High-tech minerals are essential for strategic emerging industries, and urban mines have become principal potential reservoirs of secondary high-tech mineral resources. In order to evaluate high-tech urban mines to understand their criticality and determine their potential and priority for high-tech minerals recovery, this paper develops a model with three dimensions - resource index, technology index, and environmental index. This model is applied to data from China, and a Monte Carlo simulation is conducted to estimate uncertainty. The results show that high-tech urban mines in China are divided into three clusters. The first cluster includes urban mines which have high scores in all three indices, they should be the top priority of collection and recycling. The second cluster covers high-tech urban mines with middle scores in resource index and technology index, and environmental index span from low to high. They are important second resources reservoirs of high-tech metals and should be paid significant attention. In the third cluster, high-tech urban mines have low scores in all three indices, they are not the focus of development but can't be ignored. Spent batteries, mobile phones and magnet motors are key reservoirs of high-tech metals.

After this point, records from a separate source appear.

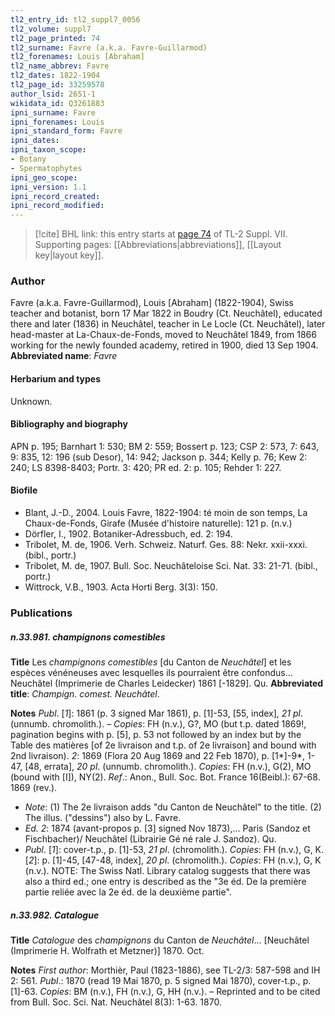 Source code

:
 ```yaml
---
tl2_entry_id: tl2_suppl7_0056
tl2_volume: suppl7
tl2_page_printed: 74
tl2_surname: Favre (a.k.a. Favre-Guillarmod)
tl2_forenames: Louis [Abraham]
tl2_name_abbrev: Favre
tl2_dates: 1822-1904
tl2_page_id: 33259578
author_lsid: 2651-1
wikidata_id: Q3261883
ipni_surname: Favre
ipni_forenames: Louis
ipni_standard_form: Favre
ipni_dates: 
ipni_taxon_scope: 
- Botany
- Spermatophytes
ipni_geo_scope: 
ipni_version: 1.1
ipni_record_created: 
ipni_record_modified:
---
```



> [!cite] BHL link: this entry starts at [page 74](https://www.biodiversitylibrary.org/page/33259578) of TL-2 Suppl. VII.
> Supporting pages: [[Abbreviations|abbreviations]], [[Layout key|layout key]].

### Author

Favre (a.k.a. Favre-Guillarmod), Louis \[Abraham\] (1822-1904), Swiss teacher and botanist, born 17 Mar 1822 in Boudry (Ct. Neuchâtel), educated there and later (1836) in Neuchâtel, teacher in Le Locle (Ct. Neuchâtel), later head-master at La-Chaux-de-Fonds, moved to Neuchâtel 1849, from 1866 working for the newly founded academy, retired in 1900, died 13 Sep 1904. 
**Abbreviated name**: *Favre*

#### Herbarium and types

Unknown.

#### Bibliography and biography

APN p. 195; Barnhart 1: 530; BM 2: 559; Bossert p. 123; CSP 2: 573, 7: 643, 9: 835, 12: 196 (sub Desor), 14: 942; Jackson p. 344; Kelly p. 76; Kew 2: 240; LS 8398-8403; Portr. 3: 420; PR ed. 2: p. 105; Rehder 1: 227.

#### Biofile

- Blant, J.-D., 2004. Louis Favre, 1822-1904: té moin de son temps, La Chaux-de-Fonds, Girafe (Musée d'histoire naturelle): 121 p. (n.v.)
- Dörfler, I., 1902. Botaniker-Adressbuch, ed. 2: 194.
- Tribolet, M. de, 1906. Verh. Schweiz. Naturf. Ges. 88: Nekr. xxii-xxxi. (bibl., portr.)
- Tribolet, M. de, 1907. Bull. Soc. Neuchâteloise Sci. Nat. 33: 21-71. (bibl., portr.)
- Wittrock, V.B., 1903. Acta Horti Berg. 3(3): 150.

### Publications

##### n.33.981. champignons comestibles

**Title**
Les *champignons comestibles* \[du Canton de *Neuchâtel*\] et les espèces vénéneuses avec lesquelles ils pourraient être confondus... Neuchâtel (Imprimerie de Charles Leidecker) 1861 \[-1829\]. Qu.
**Abbreviated title**: *Champign. comest. Neuchâtel*.

**Notes**
*Publ*. \[*1*\]: 1861 (p. 3 signed Mar 1861), p. \[1\]-53, \[55, index\], *21 pl*. (unnumb. chromolith.). – *Copies*: FH (n.v.), G?, MO (but t.p. dated 1869!, pagination begins with p. \[5\], p. 53 not followed by an index but by the Table des matières \[of 2e livraison and t.p. of 2e livraison\] and bound with 2nd livraison).
*2*: 1869 (Flora 20 Aug 1869 and 22 Feb 1870), p. \[1\*\]-9\*, 1-47, \[48, errata\], *20 pl*. (unnumb. chromolith.). *Copies*: FH (n.v.), G(2), MO (bound with \[I\]), NY(2).
*Ref*.: Anon., Bull. Soc. Bot. France 16(Beibl.): 67-68. 1869 (rev.).
- *Note*: (1) The 2e livraison adds "du Canton de Neuchâtel" to the title. (2) The illus. ("dessins") also by L. Favre.
- *Ed. 2*: 1874 (avant-propos p. \[3\] signed Nov 1873),... Paris (Sandoz et Fischbacher)/ Neuchâtel (Librairie Gé né rale J. Sandoz). Qu.
- *Publ*. \[*1*\]: cover-t.p., p. \[1\]-53, *21 pl*. (chromolith.). *Copies*: FH (n.v.), G, K. \[*2*\]: p. \[1\]-45, \[47-48, index\], *20 pl*. (chromolith.). *Copies*: FH (n.v.), G, K (n.v.). NOTE: The Swiss Natl. Library catalog suggests that there was also a third ed.; one entry is described as the "3e éd. De la première partie reliée avec la 2e éd. de la deuxième partie".

##### n.33.982. Catalogue

**Title**
*Catalogue* des *champignons* du Canton de *Neuchâtel*... \[Neuchâtel (Imprimerie H. Wolfrath et Metzner)\] 1870. Oct.

**Notes**
*First author*: Morthièr, Paul (1823-1886), see TL-2/3: 587-598 and IH 2: 561.
*Publ*.: 1870 (read 19 Mai 1870, p. 5 signed Mai 1870), cover-t.p., p. \[1\]-63. *Copies*: BM (n.v.), FH (n.v.), G, HH (n.v.). – Reprinted and to be cited from Bull. Soc. Sci. Nat. Neuchâtel 8(3): 1-63. 1870.


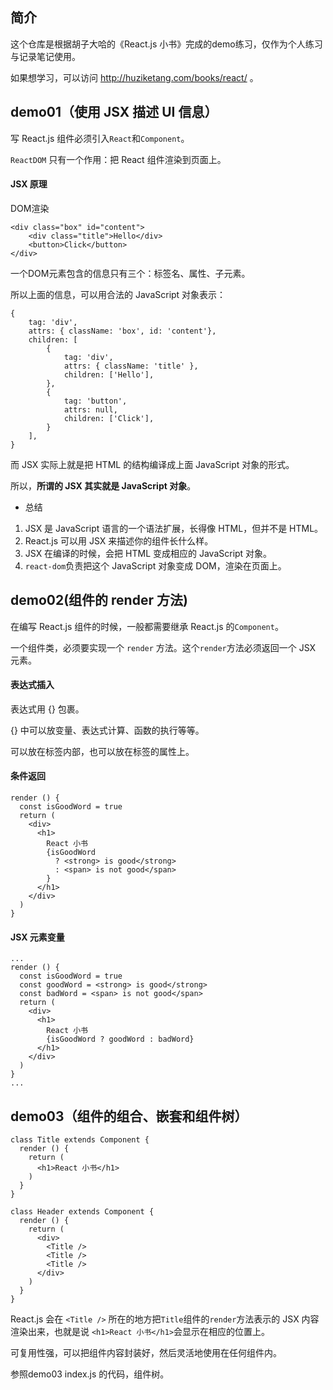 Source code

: ## 简介

这个仓库是根据胡子大哈的《React.js 小书》完成的demo练习，仅作为个人练习与记录笔记使用。

如果想学习，可以访问 http://huziketang.com/books/react/ 。

## demo01（使用 JSX 描述 UI 信息）

写 React.js 组件必须引入```React```和```Component```。

```ReactDOM``` 只有一个作用：把 React 组件渲染到页面上。

#### JSX 原理

DOM渲染

```
<div class="box" id="content">
    <div class="title">Hello</div>
    <button>Click</button>
</div>
```

一个DOM元素包含的信息只有三个：标签名、属性、子元素。

所以上面的信息，可以用合法的 JavaScript 对象表示：
```
{
    tag: 'div',
    attrs: { className: 'box', id: 'content'},
    children: [
        {
            tag: 'div',
            attrs: { className: 'title' },
            children: ['Hello'],
        },
        {
            tag: 'button',
            attrs: null,
            children: ['Click'],
        }
    ],
}
```
而 JSX 实际上就是把 HTML 的结构编译成上面 JavaScript 对象的形式。

所以，**所谓的 JSX 其实就是 JavaScript 对象**。

+ 总结

1. JSX 是 JavaScript 语言的一个语法扩展，长得像 HTML，但并不是 HTML。
2. React.js 可以用 JSX 来描述你的组件长什么样。
3. JSX 在编译的时候，会把 HTML 变成相应的 JavaScript 对象。
4. ```react-dom```负责把这个 JavaScript 对象变成 DOM，渲染在页面上。

## demo02(组件的 render 方法)

在编写 React.js 组件的时候，一般都需要继承 React.js 的```Component```。

一个组件类，必须要实现一个 ```render``` 方法。这个```render```方法必须返回一个 JSX 元素。

#### 表达式插入

表达式用 {} 包裹。

{} 中可以放变量、表达式计算、函数的执行等等。

可以放在标签内部，也可以放在标签的属性上。

#### 条件返回
```
render () {
  const isGoodWord = true
  return (
    <div>
      <h1>
        React 小书
        {isGoodWord
          ? <strong> is good</strong>
          : <span> is not good</span>
        }
      </h1>
    </div>
  )
}
```
#### JSX 元素变量

```
...
render () {
  const isGoodWord = true
  const goodWord = <strong> is good</strong>
  const badWord = <span> is not good</span>
  return (
    <div>
      <h1>
        React 小书
        {isGoodWord ? goodWord : badWord}
      </h1>
    </div>
  )
}
...
```

## demo03（组件的组合、嵌套和组件树）

```
class Title extends Component {
  render () {
    return (
      <h1>React 小书</h1>
    )
  }
}

class Header extends Component {
  render () {
    return (
      <div>
        <Title />
        <Title />
        <Title />
      </div>
    )
  }
}
```

React.js 会在 ```<Title />``` 所在的地方把```Title```组件的```render```方法表示的 JSX 内容渲染出来，也就是说 ```<h1>React 小书</h1>```会显示在相应的位置上。

可复用性强，可以把组件内容封装好，然后灵活地使用在任何组件内。

参照demo03 index.js 的代码，组件树。


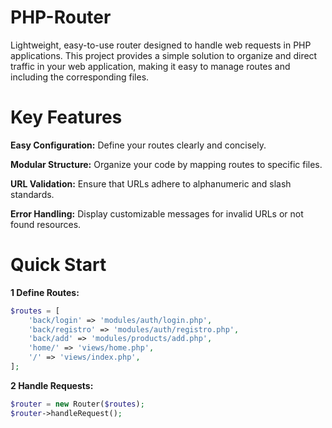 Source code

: # PHP-Router
Lightweight, easy-to-use router designed to handle web requests in PHP applications. This project provides a simple solution to organize and direct traffic in your web application, making it easy to manage routes and including the corresponding files.

# Key Features
**Easy Configuration:** Define your routes clearly and concisely.

**Modular Structure:** Organize your code by mapping routes to specific files.

**URL Validation:** Ensure that URLs adhere to alphanumeric and slash standards.

**Error Handling:** Display customizable messages for invalid URLs or not found resources.

# Quick Start

**1 Define Routes:**
```php
$routes = [
    'back/login' => 'modules/auth/login.php',
    'back/registro' => 'modules/auth/registro.php',
    'back/add' => 'modules/products/add.php',
    'home/' => 'views/home.php',
    '/' => 'views/index.php',
];
```

**2 Handle Requests:**
```php
$router = new Router($routes);
$router->handleRequest();
```
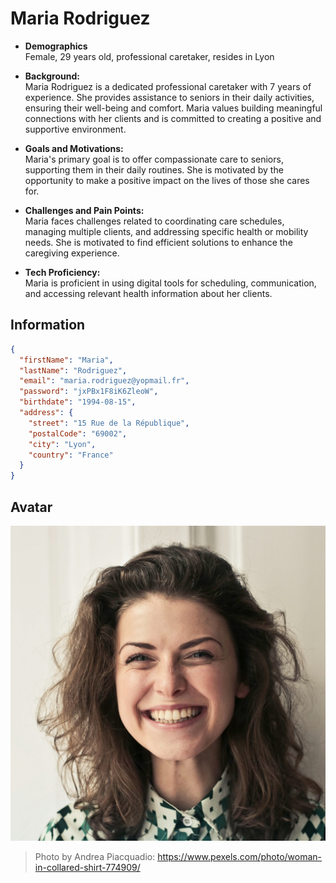 # Maria Rodriguez

- **Demographics**
  <br>
  Female, 29 years old, professional caretaker, resides in Lyon

- **Background:**
  <br>
  Maria Rodriguez is a dedicated professional caretaker with 7 years of experience. She provides
  assistance to seniors in their daily activities, ensuring their well-being and comfort. Maria values building
  meaningful connections with her clients and is committed to creating a positive and supportive environment.

- **Goals and Motivations:**
  <br>
  Maria's primary goal is to offer compassionate care to seniors, supporting them in their
  daily routines. She is motivated by the opportunity to make a positive impact on the lives of those she cares for.

- **Challenges and Pain Points:**
  <br>
  Maria faces challenges related to coordinating care schedules, managing multiple
  clients, and addressing specific health or mobility needs. She is motivated to find efficient solutions to enhance the
  caregiving experience.

- **Tech Proficiency:**
  <br>
  Maria is proficient in using digital tools for scheduling, communication, and accessing relevant
  health information about her clients.

## Information

```json
{
  "firstName": "Maria",
  "lastName": "Rodriguez",
  "email": "maria.rodriguez@yopmail.fr",
  "password": "jxPBx1F8iK6ZleoW",
  "birthdate": "1994-08-15",
  "address": {
    "street": "15 Rue de la République",
    "postalCode": "69002",
    "city": "Lyon",
    "country": "France"
  }
}
```

## Avatar

![Avatar of Maria Rodriguez](../assets/images/maria-rodriguez.jpg)
> Photo by Andrea Piacquadio: https://www.pexels.com/photo/woman-in-collared-shirt-774909/
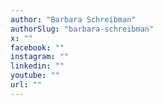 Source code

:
 ```yaml
---
author: "Barbara Schreibman"
authorSlug: "barbara-schreibman"
x: ""
facebook: ""
instagram: ""
linkedin: ""
youtube: ""
url: ""
---
```

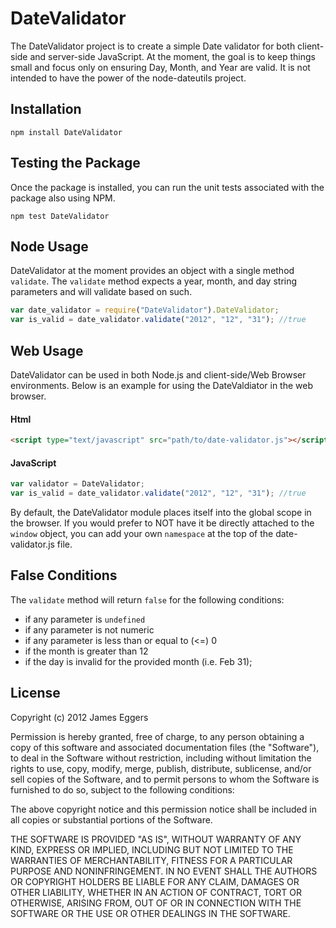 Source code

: DateValidator
==============

The DateValidator project is to create a simple Date validator for both client-side and server-side JavaScript. At the moment, the goal is to keep things small and focus only on ensuring Day, Month, and Year are valid.  It is not intended to have the power of the node-dateutils project.

## Installation ##

    npm install DateValidator

## Testing the Package ##

Once the package is installed, you can run the unit tests associated with the package also using NPM.

    npm test DateValidator

## Node Usage ##

DateValidator at the moment provides an object with a single method `validate`.  The `validate` method expects a year, month, and day string parameters and will validate based on such.

```javascript
var date_validator = require("DateValidator").DateValidator;
var is_valid = date_validator.validate("2012", "12", "31"); //true
```

## Web Usage ##

DateValidator can be used in both Node.js and client-side/Web Browser environments.  Below is an example for using the DateValdiator in the web browser.

#### Html ####

```html
<script type="text/javascript" src="path/to/date-validator.js"></script>
```

#### JavaScript ####

```javascript
var validator = DateValidator;
var is_valid = date_validator.validate("2012", "12", "31"); //true
```

By default, the DateValidator module places itself into the global scope in the browser.  If you would prefer to NOT have it be directly attached to the `window` object, you can add your own `namespace` at the top of the date-validator.js file.
	
## False Conditions ##
	
The `validate` method will return `false` for the following conditions:
- if any parameter is `undefined`
- if any parameter is not numeric
- if any parameter is less than or equal to (<=) 0
- if the month is greater than 12
- if the day is invalid for the provided month (i.e. Feb 31);

## License ##
Copyright (c) 2012 James Eggers

Permission is hereby granted, free of charge, to any person obtaining a copy of this software and associated documentation files (the "Software"), to deal in the Software without restriction, including without limitation the rights to use, copy, modify, merge, publish, distribute, sublicense, and/or sell copies of the Software, and to permit persons to whom the Software is furnished to do so, subject to the following conditions:

The above copyright notice and this permission notice shall be included in all copies or substantial portions of the Software.

THE SOFTWARE IS PROVIDED "AS IS", WITHOUT WARRANTY OF ANY KIND, EXPRESS OR IMPLIED, INCLUDING BUT NOT LIMITED TO THE WARRANTIES OF MERCHANTABILITY, FITNESS FOR A PARTICULAR PURPOSE AND NONINFRINGEMENT. IN NO EVENT SHALL THE AUTHORS OR COPYRIGHT HOLDERS BE LIABLE FOR ANY CLAIM, DAMAGES OR OTHER LIABILITY, WHETHER IN AN ACTION OF CONTRACT, TORT OR OTHERWISE, ARISING FROM, OUT OF OR IN CONNECTION WITH THE SOFTWARE OR THE USE OR OTHER DEALINGS IN THE SOFTWARE. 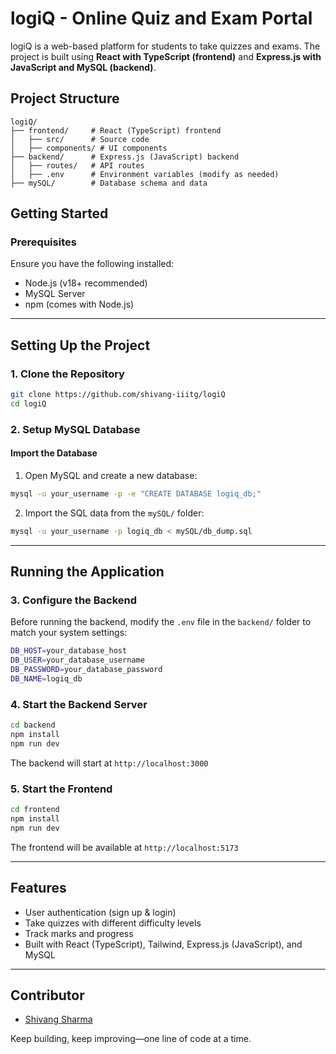 # logiQ - Online Quiz and Exam Portal

logiQ is a web-based platform for students to take quizzes and exams. The project is built using **React with TypeScript (frontend)** and **Express.js with JavaScript and MySQL (backend)**.

## Project Structure
```
logiQ/
├── frontend/     # React (TypeScript) frontend
│   ├── src/      # Source code
│   ├── components/ # UI components
├── backend/      # Express.js (JavaScript) backend
│   ├── routes/   # API routes
│   ├── .env      # Environment variables (modify as needed)
├── mySQL/        # Database schema and data
```

## Getting Started

### Prerequisites
Ensure you have the following installed:
- Node.js (v18+ recommended)
- MySQL Server
- npm (comes with Node.js)

---

## Setting Up the Project

### 1. Clone the Repository
```sh
git clone https://github.com/shivang-iiitg/logiQ
cd logiQ
```

### 2. Setup MySQL Database

#### Import the Database
1. Open MySQL and create a new database:
```sh
mysql -u your_username -p -e "CREATE DATABASE logiq_db;"
```
2. Import the SQL data from the `mySQL/` folder:
```sh
mysql -u your_username -p logiq_db < mySQL/db_dump.sql
```

---

## Running the Application

### 3. Configure the Backend
Before running the backend, modify the `.env` file in the `backend/` folder to match your system settings:
```sh
DB_HOST=your_database_host
DB_USER=your_database_username
DB_PASSWORD=your_database_password
DB_NAME=logiq_db
```

### 4. Start the Backend Server
```sh
cd backend
npm install
npm run dev
```
The backend will start at `http://localhost:3000`

### 5. Start the Frontend
```sh
cd frontend
npm install
npm run dev
```
The frontend will be available at `http://localhost:5173`

---

## Features
- User authentication (sign up & login)
- Take quizzes with different difficulty levels
- Track marks and progress
- Built with React (TypeScript), Tailwind, Express.js (JavaScript), and MySQL

---

## Contributor
- [Shivang Sharma](https://github.com/shivang-iiitg)

Keep building, keep improving—one line of code at a time.
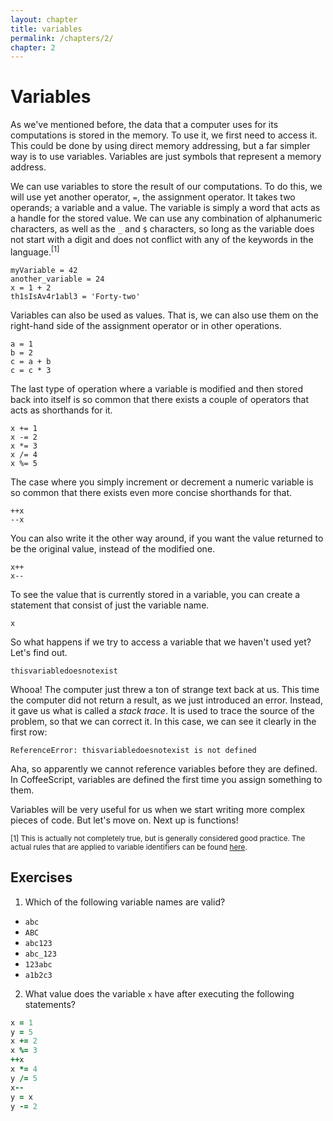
 ```yaml
---
layout: chapter
title: variables
permalink: /chapters/2/
chapter: 2
---
```

# Variables

As we've mentioned before, the data that a computer uses for its computations is stored in the memory. To use it, we first need to access it. This could be done by using direct memory addressing, but a far simpler way is to use variables. Variables are just symbols that represent a memory address.

We can use variables to store the result of our computations. To do this, we will use yet another operator, `=`, the assignment operator. It takes two operands; a variable and a value. The variable is simply a word that acts as a handle for the stored value. We can use any combination of alphanumeric characters, as well as the `_` and `$` characters, so long as the variable does not start with a digit and does not conflict with any of the keywords in the language.<sup>[1]</sup>

    myVariable = 42
    another_variable = 24
    x = 1 + 2
    th1sIsAv4r1abl3 = 'Forty-two'

Variables can also be used as values. That is, we can also use them on the right-hand side of the assignment operator or in other operations.

    a = 1
    b = 2
    c = a + b
    c = c * 3

The last type of operation where a variable is modified and then stored back into itself is so common that there exists a couple of operators that acts as shorthands for it.

    x += 1
    x -= 2
    x *= 3
    x /= 4
    x %= 5

The case where you simply increment or decrement a numeric variable is so common that there exists even more concise shorthands for that.

    ++x
    --x

You can also write it the other way around, if you want the value returned to be the original value, instead of the modified one.

    x++
    x--

To see the value that is currently stored in a variable, you can create a statement that consist of just the variable name.

    x

So what happens if we try to access a variable that we haven't used yet? Let's find out.

    thisvariabledoesnotexist

Whooa! The computer just threw a ton of strange text back at us. This time the computer did not return a result, as we just introduced an error. Instead, it gave us what is called a *stack trace*. It is used to trace the source of the problem, so that we can correct it. In this case, we can see it clearly in the first row:

`ReferenceError: thisvariabledoesnotexist is not defined`

Aha, so apparently we cannot reference variables before they are defined. In CoffeeScript, variables are defined the first time you assign something to them.

Variables will be very useful for us when we start writing more complex pieces of code. But let's move on. Next up is functions!

<sub>[1] This is actually not completely true, but is generally considered good practice. The actual rules that are applied to variable identifiers can be found [here](http://www.ecma-international.org/ecma-262/5.1/#sec-7.6).</sub>

## Exercises

1. Which of the following variable names are valid?

  * `abc`
  * `ABC`
  * `abc123`
  * `abc_123`
  * `123abc`
  * `a1b2c3`

2. What value does the variable `x` have after executing the following statements?

  ```coffee
  x = 1
  y = 5
  x += 2
  x %= 3
  ++x
  x *= 4
  y /= 5
  x--
  y = x
  y -= 2
  ```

Furtherly, this paper presents that the evaluation model construction and evaluation results are deeply affected by consumption behavior, technology level, industrial development and the policy direction of the country. Based on the results, this paper proposes that urban mining should be treated as a national strategy to release the dual constraints of resources and environment, catalogue of key urban mining should be made, and to build a dynamic evaluation system and adjust the catalogue over time, and develop technologies for more effective and environment-friendly extraction material of urban mines.